Stalin once said that ‘quantity has a quality of its very own’. And when you see the number of players who get involved in big Russian games, you realise that his enthusiasm for big numbers lives on.
Of course, Russia is a vast country, which helps when you’re organising a skirmish on a grand scale. It’s also dotted with ex-military installations which make for wonderful airsoft playgrounds.
It’s the attitude of Russian players that impresses me most. Nothing is impossible. It makes you wonder whether the whole Crimea thing was just a scenario game that got out of hand. Check out this video of a river assault, complete with improvised landing craft:
I love the way Russians abandon health and safety rules for the sake of a good scrap.
Back in the 80s when I was holding off the Russian Third Shock Army with my fellow school cadets and a bag of flour bombs, we were told about the way the Red Army ran force-on-force exercises.
Yes, they’d use blank ammo. But close in, vodka’ed-up squaddies were encouraged to go at each other with rifle butts, spades and bare hands.
All good clean fun. Just like Glasgow on a Saturday night, but with more dead bodies to pick up afterwards. A true case of ‘train hard, fight easy’, as the great Marshall Zhukov used to say.
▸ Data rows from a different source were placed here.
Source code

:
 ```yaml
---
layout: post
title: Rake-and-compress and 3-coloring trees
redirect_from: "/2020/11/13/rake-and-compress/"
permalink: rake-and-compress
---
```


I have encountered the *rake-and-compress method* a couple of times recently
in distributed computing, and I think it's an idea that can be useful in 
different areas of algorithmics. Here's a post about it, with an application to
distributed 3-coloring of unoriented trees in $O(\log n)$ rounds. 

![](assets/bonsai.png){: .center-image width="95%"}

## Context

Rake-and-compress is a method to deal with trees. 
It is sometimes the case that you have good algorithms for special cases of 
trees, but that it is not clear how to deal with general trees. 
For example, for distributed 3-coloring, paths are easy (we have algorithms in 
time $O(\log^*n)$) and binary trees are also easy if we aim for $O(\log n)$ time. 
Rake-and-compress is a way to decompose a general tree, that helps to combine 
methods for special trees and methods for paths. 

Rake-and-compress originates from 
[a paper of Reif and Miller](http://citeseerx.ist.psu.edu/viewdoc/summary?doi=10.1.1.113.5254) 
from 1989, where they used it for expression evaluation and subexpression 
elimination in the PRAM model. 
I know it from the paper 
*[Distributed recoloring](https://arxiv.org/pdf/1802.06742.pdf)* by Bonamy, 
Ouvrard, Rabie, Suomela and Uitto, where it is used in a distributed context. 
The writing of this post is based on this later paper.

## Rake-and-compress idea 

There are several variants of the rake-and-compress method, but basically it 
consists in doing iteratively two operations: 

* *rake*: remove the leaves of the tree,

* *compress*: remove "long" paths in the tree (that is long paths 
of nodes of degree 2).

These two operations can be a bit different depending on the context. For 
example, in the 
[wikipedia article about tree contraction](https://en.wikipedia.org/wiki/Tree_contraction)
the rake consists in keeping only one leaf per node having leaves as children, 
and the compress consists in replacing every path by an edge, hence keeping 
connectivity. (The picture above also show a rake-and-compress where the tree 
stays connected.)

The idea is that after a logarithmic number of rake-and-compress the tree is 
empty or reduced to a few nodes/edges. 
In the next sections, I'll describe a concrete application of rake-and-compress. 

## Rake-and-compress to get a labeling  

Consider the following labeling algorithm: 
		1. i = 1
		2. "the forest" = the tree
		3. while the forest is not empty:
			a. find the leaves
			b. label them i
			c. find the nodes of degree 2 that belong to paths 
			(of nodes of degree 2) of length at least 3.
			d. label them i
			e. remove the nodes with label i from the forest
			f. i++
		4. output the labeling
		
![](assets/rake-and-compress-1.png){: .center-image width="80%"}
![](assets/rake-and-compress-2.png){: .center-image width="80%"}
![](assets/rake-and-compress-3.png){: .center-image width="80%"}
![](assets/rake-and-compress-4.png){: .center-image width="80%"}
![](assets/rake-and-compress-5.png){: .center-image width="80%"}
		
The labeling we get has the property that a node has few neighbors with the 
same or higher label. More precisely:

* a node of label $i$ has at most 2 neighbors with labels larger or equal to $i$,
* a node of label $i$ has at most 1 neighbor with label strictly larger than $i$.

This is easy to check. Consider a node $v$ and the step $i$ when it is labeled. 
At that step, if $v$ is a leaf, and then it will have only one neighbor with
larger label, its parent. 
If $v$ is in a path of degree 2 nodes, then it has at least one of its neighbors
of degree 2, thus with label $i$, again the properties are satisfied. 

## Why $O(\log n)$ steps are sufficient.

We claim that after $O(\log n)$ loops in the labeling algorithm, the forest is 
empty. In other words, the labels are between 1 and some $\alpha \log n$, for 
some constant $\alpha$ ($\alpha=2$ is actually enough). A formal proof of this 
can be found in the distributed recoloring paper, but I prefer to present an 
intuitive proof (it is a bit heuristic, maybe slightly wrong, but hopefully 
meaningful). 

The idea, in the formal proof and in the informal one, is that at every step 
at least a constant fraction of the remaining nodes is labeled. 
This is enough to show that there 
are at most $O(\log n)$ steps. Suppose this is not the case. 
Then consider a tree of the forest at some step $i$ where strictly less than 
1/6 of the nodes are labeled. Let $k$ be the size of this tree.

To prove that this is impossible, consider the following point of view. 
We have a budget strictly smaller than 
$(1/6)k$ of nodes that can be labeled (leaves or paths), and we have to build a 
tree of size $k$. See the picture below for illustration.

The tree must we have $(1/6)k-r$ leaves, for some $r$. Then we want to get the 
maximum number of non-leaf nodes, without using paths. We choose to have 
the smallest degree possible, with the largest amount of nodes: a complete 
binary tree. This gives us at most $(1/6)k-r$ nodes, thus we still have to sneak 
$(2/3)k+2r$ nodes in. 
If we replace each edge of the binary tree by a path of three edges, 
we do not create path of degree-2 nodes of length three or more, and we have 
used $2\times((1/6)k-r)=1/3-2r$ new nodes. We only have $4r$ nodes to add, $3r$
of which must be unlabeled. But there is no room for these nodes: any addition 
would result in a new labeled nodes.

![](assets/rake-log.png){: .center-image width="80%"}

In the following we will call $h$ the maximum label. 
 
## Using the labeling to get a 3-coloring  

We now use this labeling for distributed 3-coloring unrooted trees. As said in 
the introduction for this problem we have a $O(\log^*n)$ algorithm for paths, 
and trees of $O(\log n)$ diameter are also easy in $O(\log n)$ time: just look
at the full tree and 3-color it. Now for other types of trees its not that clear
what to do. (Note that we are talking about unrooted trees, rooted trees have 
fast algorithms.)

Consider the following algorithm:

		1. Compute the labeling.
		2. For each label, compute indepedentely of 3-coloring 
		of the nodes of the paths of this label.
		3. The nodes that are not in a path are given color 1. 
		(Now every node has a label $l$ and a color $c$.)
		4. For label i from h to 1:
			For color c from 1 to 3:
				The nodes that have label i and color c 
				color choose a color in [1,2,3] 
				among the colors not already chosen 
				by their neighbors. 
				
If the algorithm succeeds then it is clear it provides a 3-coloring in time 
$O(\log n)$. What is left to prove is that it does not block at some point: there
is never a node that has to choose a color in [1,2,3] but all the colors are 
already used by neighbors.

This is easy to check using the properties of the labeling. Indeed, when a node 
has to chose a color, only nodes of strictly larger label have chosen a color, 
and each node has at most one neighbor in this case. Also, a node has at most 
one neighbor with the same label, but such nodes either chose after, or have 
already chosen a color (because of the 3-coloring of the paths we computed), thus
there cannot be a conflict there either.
It’s fitting, therefore, that a Russian company has finally found a way to make airsoft 40mm grenades explode just like the real thing. Boy, what I’d give for a crate of these bad boys. I can’t imagine them coming to the UK, though. We’d probably classify them as weapons of mass destruction.
I went to Russia once, in 1986. Fun was a little thin on the ground then. It generally consisted of the odd Dynamo vs. Spartak ice hockey game and hanging around the cafes near the Kirov where the achingly gorgeous ballerinas used to congregate.
Those same ballerinas are probably all driving tractors in the Urals now. Or more likely, spending some plutocrat’s ill-gotten gains in the jewelery shops of Monaco. But I reckon Russian might be worth a repeat visit all the same.